Table ronde// Le 5 février, nous avons reçu quatre directrices d'école du supérieur. Comment ces dirigeantes préparent-elles les jeunes étudiantes, et étudiants, à devenir des leaders de demain ? Avec quelle philosophie, quelles priorités ? Ces échanges s'inscrivent dans le cadre de notre dossier « Les Femmes déterminées à gagner la parité » à paraître avec Les Echos ce lundi 22 février.

Florence Dufour (Ecole de biologie industrielle), Anne Lalou (Web School Factory), Alice Guilhon (Skema Business School), Sophie Viger (école 42).
Florence Dufour (Ecole de biologie industrielle), Anne Lalou (Web School Factory), Alice Guilhon (Skema Business School), Sophie Viger (école 42).

Par Julia Lemarchand, Florent Vairet, Camille Wong, Ariane Blanchet

Publié le 19 févr. 2021 à 07:00Mis à jour le 13 févr. 2023 à 16:18

Sous la pression des étudiants, de la société, et aussi des entreprises, les grandes écoles ont conscience que la question de l'égalité femmes-hommes doit être prise à bras-le-corps. Pour cela, il faut repenser le leadership, les rapports entre les hommes et les femmes, tordre le cou aux stéréotypes et monitorer les progrès (voir encadré), nous ont confié Sophie Viger, à la tête de 42 ; Alice Guilhon, directrice de Skema Business School et présidente du Chapitre des écoles de management de la Conférence des grandes écoles (CGE) ; Anne Lalou, fondatrice et directrice de la Web School Factory ; et Florence Dufour, fondatrice et directrice de l'Ecole de biologie industrielle (EBI), et présidente du concours commun Puissance Alpha, regroupant quinze grandes écoles d'ingénieurs.

Être une femme directrice d'une grande école, sentez-vous parfois que c'est encore incongru dans le regard de vos interlocuteurs ?

Alice Guilhon (AG) : Plus maintenant. Lorsque j'ai été nommée à la tête de Skema, il y a treize ans, c'était étonnant : j'étais la première femme directrice d'une école de commerce. J'ai compris que j'allais être mise sous surveillance parce que j'étais une femme et, en plus, de moins de 40 ans.
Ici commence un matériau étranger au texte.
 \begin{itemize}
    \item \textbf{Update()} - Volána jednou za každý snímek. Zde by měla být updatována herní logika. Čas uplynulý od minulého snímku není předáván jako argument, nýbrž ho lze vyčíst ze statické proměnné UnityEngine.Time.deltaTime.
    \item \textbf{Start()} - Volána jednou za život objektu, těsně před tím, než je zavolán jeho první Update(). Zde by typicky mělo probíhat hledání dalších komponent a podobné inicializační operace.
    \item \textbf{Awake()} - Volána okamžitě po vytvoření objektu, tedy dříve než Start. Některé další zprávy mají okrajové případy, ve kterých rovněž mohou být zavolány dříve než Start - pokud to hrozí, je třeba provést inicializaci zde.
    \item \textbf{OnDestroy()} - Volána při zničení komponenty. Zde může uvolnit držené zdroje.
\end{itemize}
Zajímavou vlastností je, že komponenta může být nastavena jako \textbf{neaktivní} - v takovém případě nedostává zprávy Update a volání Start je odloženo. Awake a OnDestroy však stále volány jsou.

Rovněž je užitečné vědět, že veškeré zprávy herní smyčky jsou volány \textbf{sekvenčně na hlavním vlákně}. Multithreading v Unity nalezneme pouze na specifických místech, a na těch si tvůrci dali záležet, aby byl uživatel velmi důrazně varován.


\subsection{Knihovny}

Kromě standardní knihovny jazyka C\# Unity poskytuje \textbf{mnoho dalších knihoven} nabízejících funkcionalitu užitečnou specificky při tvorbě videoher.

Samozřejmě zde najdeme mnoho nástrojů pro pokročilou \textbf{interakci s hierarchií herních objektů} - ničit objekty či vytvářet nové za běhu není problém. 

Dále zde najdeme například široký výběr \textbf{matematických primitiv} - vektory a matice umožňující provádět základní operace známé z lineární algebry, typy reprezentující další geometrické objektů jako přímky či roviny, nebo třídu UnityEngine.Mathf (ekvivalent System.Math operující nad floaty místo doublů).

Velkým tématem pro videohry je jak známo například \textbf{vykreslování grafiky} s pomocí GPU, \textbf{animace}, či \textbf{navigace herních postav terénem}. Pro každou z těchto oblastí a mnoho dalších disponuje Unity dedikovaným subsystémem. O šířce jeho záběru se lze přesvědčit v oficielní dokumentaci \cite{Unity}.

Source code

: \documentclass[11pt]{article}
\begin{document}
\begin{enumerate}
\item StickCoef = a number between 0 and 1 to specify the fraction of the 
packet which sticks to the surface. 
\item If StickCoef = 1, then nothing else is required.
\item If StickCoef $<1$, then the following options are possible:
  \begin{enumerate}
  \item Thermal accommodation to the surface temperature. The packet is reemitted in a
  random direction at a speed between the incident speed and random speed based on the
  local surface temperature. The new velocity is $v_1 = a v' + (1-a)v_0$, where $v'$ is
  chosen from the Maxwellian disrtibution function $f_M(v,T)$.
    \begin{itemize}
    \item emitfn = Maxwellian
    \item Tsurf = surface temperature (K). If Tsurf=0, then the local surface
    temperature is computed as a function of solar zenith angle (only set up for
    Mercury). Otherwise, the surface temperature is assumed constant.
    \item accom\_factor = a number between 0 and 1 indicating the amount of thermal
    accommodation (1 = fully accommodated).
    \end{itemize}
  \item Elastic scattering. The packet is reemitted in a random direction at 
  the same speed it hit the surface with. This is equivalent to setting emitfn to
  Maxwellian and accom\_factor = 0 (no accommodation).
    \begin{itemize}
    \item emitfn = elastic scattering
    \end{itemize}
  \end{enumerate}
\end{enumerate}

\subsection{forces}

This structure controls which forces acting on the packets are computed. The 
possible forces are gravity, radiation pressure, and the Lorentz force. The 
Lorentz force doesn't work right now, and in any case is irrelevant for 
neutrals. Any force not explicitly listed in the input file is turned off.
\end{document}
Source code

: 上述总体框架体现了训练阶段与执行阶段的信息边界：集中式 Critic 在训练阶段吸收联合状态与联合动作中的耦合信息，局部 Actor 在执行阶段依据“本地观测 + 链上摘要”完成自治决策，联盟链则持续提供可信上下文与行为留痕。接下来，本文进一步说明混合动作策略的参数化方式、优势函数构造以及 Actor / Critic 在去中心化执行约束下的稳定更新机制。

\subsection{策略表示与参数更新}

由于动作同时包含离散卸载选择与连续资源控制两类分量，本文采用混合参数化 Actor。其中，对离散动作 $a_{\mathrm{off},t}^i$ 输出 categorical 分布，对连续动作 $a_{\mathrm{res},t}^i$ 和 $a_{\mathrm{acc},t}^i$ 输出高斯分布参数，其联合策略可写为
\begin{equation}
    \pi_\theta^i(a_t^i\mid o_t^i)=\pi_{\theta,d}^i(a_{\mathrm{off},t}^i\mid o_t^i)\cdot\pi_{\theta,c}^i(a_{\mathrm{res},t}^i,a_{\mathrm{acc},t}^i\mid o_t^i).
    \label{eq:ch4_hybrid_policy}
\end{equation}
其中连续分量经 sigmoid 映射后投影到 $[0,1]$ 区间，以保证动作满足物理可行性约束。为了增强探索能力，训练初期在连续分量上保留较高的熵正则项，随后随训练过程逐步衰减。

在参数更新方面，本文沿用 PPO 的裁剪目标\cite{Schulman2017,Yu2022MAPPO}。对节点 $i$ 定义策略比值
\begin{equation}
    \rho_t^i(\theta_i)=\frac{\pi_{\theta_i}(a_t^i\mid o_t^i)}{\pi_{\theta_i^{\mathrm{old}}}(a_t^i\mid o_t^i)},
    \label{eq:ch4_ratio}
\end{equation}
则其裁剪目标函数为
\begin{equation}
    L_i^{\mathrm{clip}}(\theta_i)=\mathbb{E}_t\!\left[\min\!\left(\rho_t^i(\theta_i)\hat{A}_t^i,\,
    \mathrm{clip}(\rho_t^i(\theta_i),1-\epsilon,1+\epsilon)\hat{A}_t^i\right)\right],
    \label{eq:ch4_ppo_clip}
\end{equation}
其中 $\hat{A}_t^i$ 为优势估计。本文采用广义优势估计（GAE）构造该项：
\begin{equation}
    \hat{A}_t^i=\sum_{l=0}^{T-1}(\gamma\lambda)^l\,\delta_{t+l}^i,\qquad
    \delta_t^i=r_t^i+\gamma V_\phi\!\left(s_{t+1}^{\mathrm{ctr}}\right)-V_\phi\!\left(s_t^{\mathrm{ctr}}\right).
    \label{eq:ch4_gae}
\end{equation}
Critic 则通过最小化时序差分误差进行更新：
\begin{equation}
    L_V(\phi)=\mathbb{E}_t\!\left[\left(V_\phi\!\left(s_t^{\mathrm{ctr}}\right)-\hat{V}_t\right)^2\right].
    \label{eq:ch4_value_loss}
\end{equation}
Les choses ont changé.

Sophie Viger (SV) : A ma nomination, fin 2018, le fait d'être une femme a été relevé, souligné dans la presse, et le fait que vous posiez la question montre que ce n'est pas encore tout à fait « normal ». Il est vrai que je suis arrivée en affichant une politique volontariste très forte en matière de féminisation. Forcément, ça déstabilise un système. Les gens ont peur, peur d'être dévalorisés et impactés personnellement. Donc oui, il y a eu des défiances. Mais elles ont été levées point par point.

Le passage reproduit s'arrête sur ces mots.